Segment Start: Data provided

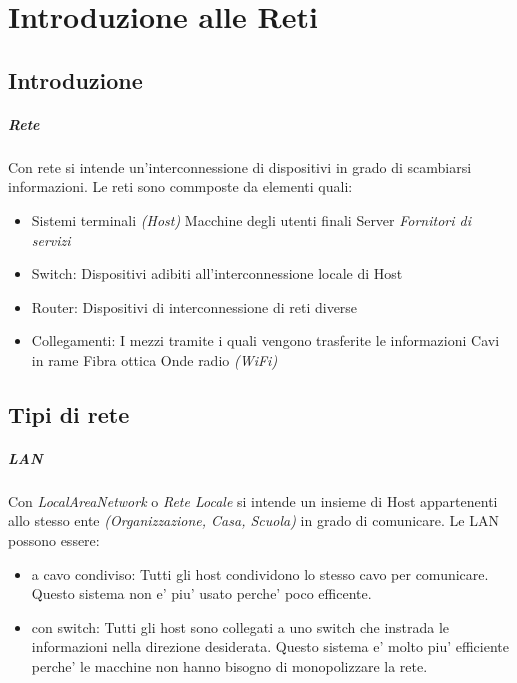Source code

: \chapter{Introduzione alle Reti}

\section{Introduzione}

\paragraph{Rete}

Con rete si intende un'interconnessione di dispositivi in grado di scambiarsi informazioni.
Le reti sono commposte da elementi quali:
\begin{itemize}
    \item Sistemi terminali \textit{(Host)}
    \subitem Macchine degli utenti finali
    \subitem Server \textit{Fornitori di servizi}
    \item Switch: Dispositivi adibiti all'interconnessione locale di Host
    \item Router: Dispositivi di interconnessione di reti diverse
    \item Collegamenti: I mezzi tramite i quali vengono trasferite le informazioni
    \subitem Cavi in rame
    \subitem Fibra ottica
    \subitem Onde radio \textit{(WiFi)}
\end{itemize}

\section{Tipi di rete}
\paragraph{LAN}
Con \textit{LocalAreaNetwork} o \textit{Rete Locale} si intende un insieme di Host appartenenti allo stesso ente \textit{(Organizzazione, Casa, Scuola)} in grado di comunicare.\newline
Le LAN possono essere:
\begin{itemize}
    \item a cavo condiviso: Tutti gli host condividono lo stesso cavo per comunicare.
    Questo sistema non e' piu' usato perche' poco efficente.
    \item con switch: Tutti gli host sono collegati a uno switch che instrada le informazioni nella direzione desiderata.
    Questo sistema e' molto piu' efficiente perche' le macchine non hanno bisogno di monopolizzare la rete.
\end{itemize}
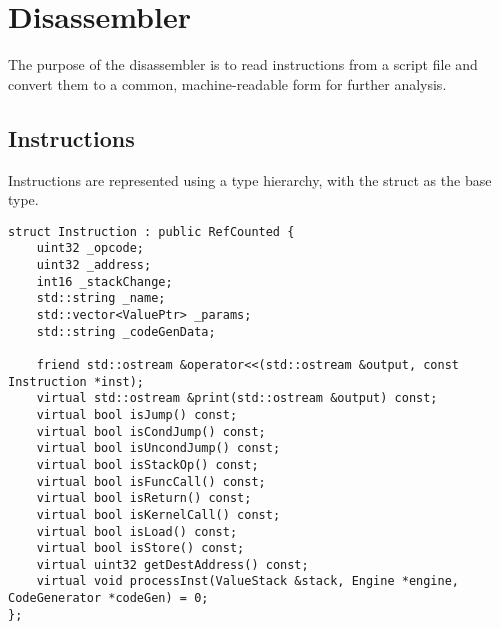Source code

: \section{Disassembler}
\label{sec:disassembler}
The purpose of the disassembler is to read instructions from a script file and convert them to a common, machine-readable form for further analysis.

\subsection{Instructions}
\label{sec:instructions}
Instructions are represented using a type hierarchy, with the  struct as the base type.

\begin{C++}
\begin{lstlisting}
struct Instruction : public RefCounted {
	uint32 _opcode;
	uint32 _address;
	int16 _stackChange;
	std::string _name;
	std::vector<ValuePtr> _params;
	std::string _codeGenData;

	friend std::ostream &operator<<(std::ostream &output, const Instruction *inst);
	virtual std::ostream &print(std::ostream &output) const;
	virtual bool isJump() const;
	virtual bool isCondJump() const;
	virtual bool isUncondJump() const;
	virtual bool isStackOp() const;
	virtual bool isFuncCall() const;
	virtual bool isReturn() const;
	virtual bool isKernelCall() const;
	virtual bool isLoad() const;
	virtual bool isStore() const;
	virtual uint32 getDestAddress() const;
	virtual void processInst(ValueStack &stack, Engine *engine, CodeGenerator *codeGen) = 0;
};
\end{lstlisting}
\end{C++}

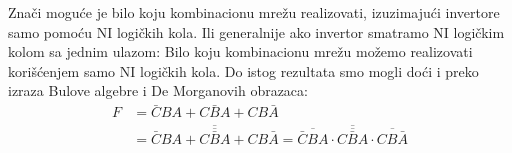 \begin{frame}[label=02-s025]
Znači moguće je bilo koju kombinacionu mrežu realizovati, izuzimajući invertore samo pomoću NI logičkih kola. Ili generalnije ako invertor smatramo NI logičkim kolom sa jednim ulazom: Bilo koju kombinacionu mrežu možemo realizovati korišćenjem samo NI logičkih kola. Do istog rezultata smo mogli doći i preko izraza Bulove algebre i De Morganovih obrazaca:
\[
\begin{aligned}
F&=\bar CBA+C\bar BA+CB\bar A\\
&=\overline{\overline{\bar CBA+C\bar BA+CB\bar A}}
=\overline{\overline{\bar CBA}\cdot\overline{C\bar BA}\cdot\overline{CB\bar A}}
\end{aligned}
\]
\end{frame}
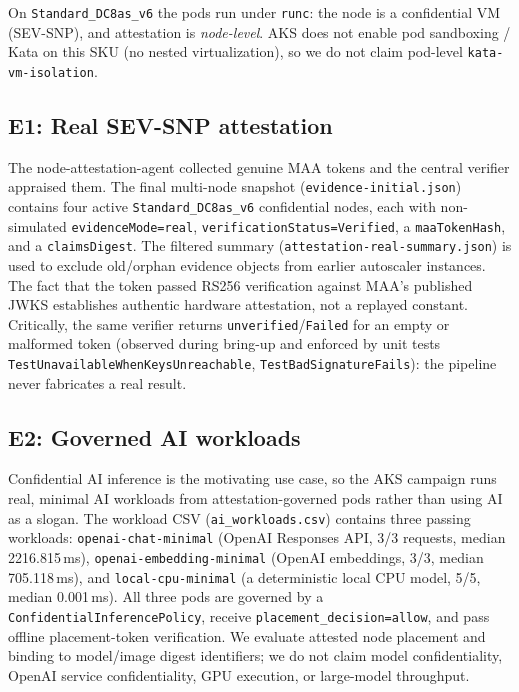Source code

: \noindent On \texttt{Standard\_DC8as\_v6} the pods run under \texttt{runc}: the
node is a confidential VM (SEV-SNP), and attestation is \emph{node-level}. AKS
does not enable pod sandboxing / Kata on this SKU (no nested virtualization), so
we do not claim pod-level \texttt{kata-vm-isolation}.

\subsection{E1: Real SEV-SNP attestation}
The node-attestation-agent collected genuine MAA tokens and the central verifier
appraised them. The final multi-node snapshot
(\texttt{evidence-initial.json}) contains four active
\texttt{Standard\_DC8as\_v6} confidential nodes, each with non-simulated
\texttt{evidenceMode=real}, \texttt{verificationStatus=Verified}, a
\texttt{maaTokenHash}, and a \texttt{claimsDigest}. The filtered summary
(\texttt{attestation-real-summary.json}) is used to exclude old/orphan evidence
objects from earlier autoscaler instances. The fact that the token passed RS256
verification against MAA's published JWKS establishes authentic hardware
attestation, not a replayed constant. Critically, the same verifier returns
\texttt{unverified}/\texttt{Failed} for an empty or malformed token (observed
during bring-up and enforced by unit tests
\texttt{TestUnavailableWhenKeysUnreachable}, \texttt{TestBadSignatureFails}):
the pipeline never fabricates a real result.

\subsection{E2: Governed AI workloads}
\label{sec:e2-ai}
Confidential AI inference is the motivating use case, so the AKS campaign runs
real, minimal AI workloads from attestation-governed pods rather than using AI as
a slogan. The workload CSV (\texttt{ai\_workloads.csv}) contains three passing
workloads: \texttt{openai-chat-minimal} (OpenAI Responses API, 3/3 requests,
median 2216.815\,ms), \texttt{openai-embedding-minimal} (OpenAI embeddings, 3/3,
median 705.118\,ms), and \texttt{local-cpu-minimal} (a deterministic local CPU
model, 5/5, median 0.001\,ms). All three pods are governed by a
\texttt{ConfidentialInferencePolicy}, receive \texttt{placement\_decision=allow},
and pass offline placement-token verification. We evaluate attested node
placement and binding to model/image digest identifiers; we do not claim model
confidentiality, OpenAI service confidentiality, GPU execution, or large-model
throughput.

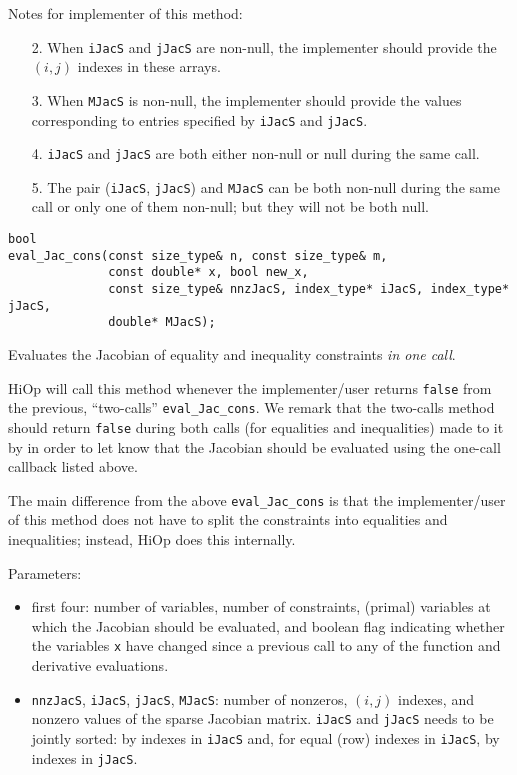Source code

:Notes for implementer of this method: 
\begin{itemize}
\item[2.] When \texttt{iJacS} and \texttt{jJacS} are non-null, the implementer should provide the $(i,j)$   indexes in these arrays. 
\item[3.] When \texttt{MJacS} is non-null, the implementer should provide the values corresponding to    entries specified by \texttt{iJacS} and \texttt{jJacS}.
\item[4.] \texttt{iJacS} and \texttt{jJacS} are both either non-null or null during the same call.
\item[5.] The pair (\texttt{iJacS}, \texttt{jJacS}) and \texttt{MJacS} can be both non-null during the same call or only one of them  non-null; but they will not be both null.
\end{itemize}

\begin{lstlisting}
bool
eval_Jac_cons(const size_type& n, const size_type& m, 
              const double* x, bool new_x,
              const size_type& nnzJacS, index_type* iJacS, index_type* jJacS,
              double* MJacS);
\end{lstlisting} 

\noindent Evaluates the Jacobian of equality and inequality constraints \textit{in one call}. 
   
   HiOp will call this method whenever the implementer/user returns \texttt{false} from the previous, ``two-calls'' \texttt{eval\_Jac\_cons}. We remark that the two-calls method should return  \texttt{false} during both calls (for equalities and inequalities) made to it by \Hi in order to let \Hi know that the Jacobian should be evaluated using the one-call callback listed above.
   
   
   
The main difference from the above \texttt{eval\_Jac\_cons} is that the implementer/user of this 
    method does not have to split the constraints into equalities and inequalities; instead,
    HiOp does this internally.
   
 
   Parameters:
    \begin{itemize}
    \item  first four: number of variables, number of constraints, (primal) variables at which the
    Jacobian should be evaluated, and boolean flag indicating whether the variables \texttt{x} have
    changed since a previous call to any of the function and derivative evaluations.
     \item   \texttt{nnzJacS}, \texttt{iJacS}, \texttt{jJacS}, \texttt{MJacS}: number of nonzeros, $(i,j)$ indexes, and nonzero values of 
   the sparse Jacobian matrix.  \texttt{iJacS} and \texttt{jJacS} needs to be jointly sorted: by indexes in \texttt{iJacS} and, for equal (row) indexes in \texttt{iJacS}, by indexes in \texttt{jJacS}.
    \end{itemize}
   
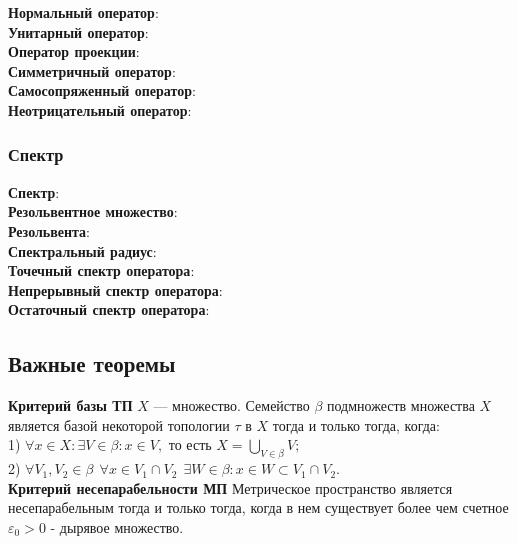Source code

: \documentclass[12pt,a4paper]{scrartcl}
\begin{document}
\textbf{Нормальный оператор}: \\ 

\textbf{Унитарный оператор}: \\ 

\textbf{Оператор проекции}: \\ 

\textbf{Симметричный оператор}: \\ 

\textbf{Самосопряженный оператор}: \\

\textbf{Неотрицательный оператор}: \\ 

\subsubsection*{Спектр}

\textbf{Спектр}: \\ 

\textbf{Резольвентное множество}: \\ 

\textbf{Резольвента}: \\ 

\textbf{Спектральный радиус}: \\ 

\textbf{Точечный спектр оператора}: \\ 

\textbf{Непрерывный спектр оператора}: \\ 

\textbf{Остаточный спектр оператора}: \\ 

\newpage
\subsection*{Важные теоремы}

\textbf{Критерий базы ТП} $X$ — множество. Семейство $\beta$ подмножеств множества $X$ является базой некоторой топологии $\tau$ в $X$ тогда и только тогда, когда: \\
1) $\forall x \in X: \exists V \in \beta: x \in V, \text{ то есть }X = \bigcup\limits_{V \in \beta} V;$\\
2) $\forall V_1, V_2 \in \beta \ \ \forall x \in V_1 \cap V_2 \ \ \exists W \in \beta: x \in W \subset V_1 \cap V_2.$\\

\textbf{Критерий несепарабельности МП} Метрическое пространство является несепарабельным тогда и только тогда, когда в нем существует более чем счетное $\varepsilon_0 > 0$ - дырявое множество. \\
\end{document}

Segment End: Data provided

Only the lines above from the one with "std::string _name;" to the one with "attestation, not a" should be printed, both included and exactly as written; no picture belongs in the copy.

	std::string _name;
	std::vector<ValuePtr> _params;
	std::string _codeGenData;

	friend std::ostream &operator<<(std::ostream &output, const Instruction *inst);
	virtual std::ostream &print(std::ostream &output) const;
	virtual bool isJump() const;
	virtual bool isCondJump() const;
	virtual bool isUncondJump() const;
	virtual bool isStackOp() const;
	virtual bool isFuncCall() const;
	virtual bool isReturn() const;
	virtual bool isKernelCall() const;
	virtual bool isLoad() const;
	virtual bool isStore() const;
	virtual uint32 getDestAddress() const;
	virtual void processInst(ValueStack &stack, Engine *engine, CodeGenerator *codeGen) = 0;
};
\end{lstlisting}
\end{C++}

 \begin{frame}[label=02-s025]
Znači moguće je bilo koju kombinacionu mrežu realizovati, izuzimajući invertore samo pomoću NI logičkih kola. Ili generalnije ako invertor smatramo NI logičkim kolom sa jednim ulazom: Bilo koju kombinacionu mrežu možemo realizovati korišćenjem samo NI logičkih kola. Do istog rezultata smo mogli doći i preko izraza Bulove algebre i De Morganovih obrazaca:
\[
\begin{aligned}
F&=\bar CBA+C\bar BA+CB\bar A\\
&=\overline{\overline{\bar CBA+C\bar BA+CB\bar A}}
=\overline{\overline{\bar CBA}\cdot\overline{C\bar BA}\cdot\overline{CB\bar A}}
\end{aligned}
\]
\end{frame}
Source code

: \noindent On \texttt{Standard\_DC8as\_v6} the pods run under \texttt{runc}: the
node is a confidential VM (SEV-SNP), and attestation is \emph{node-level}. AKS
does not enable pod sandboxing / Kata on this SKU (no nested virtualization), so
we do not claim pod-level \texttt{kata-vm-isolation}.

\subsection{E1: Real SEV-SNP attestation}
The node-attestation-agent collected genuine MAA tokens and the central verifier
appraised them. The final multi-node snapshot
(\texttt{evidence-initial.json}) contains four active
\texttt{Standard\_DC8as\_v6} confidential nodes, each with non-simulated
\texttt{evidenceMode=real}, \texttt{verificationStatus=Verified}, a
\texttt{maaTokenHash}, and a \texttt{claimsDigest}. The filtered summary
(\texttt{attestation-real-summary.json}) is used to exclude old/orphan evidence
objects from earlier autoscaler instances. The fact that the token passed RS256
verification against MAA's published JWKS establishes authentic hardware
attestation, not a replayed constant. Critically, the same verifier returns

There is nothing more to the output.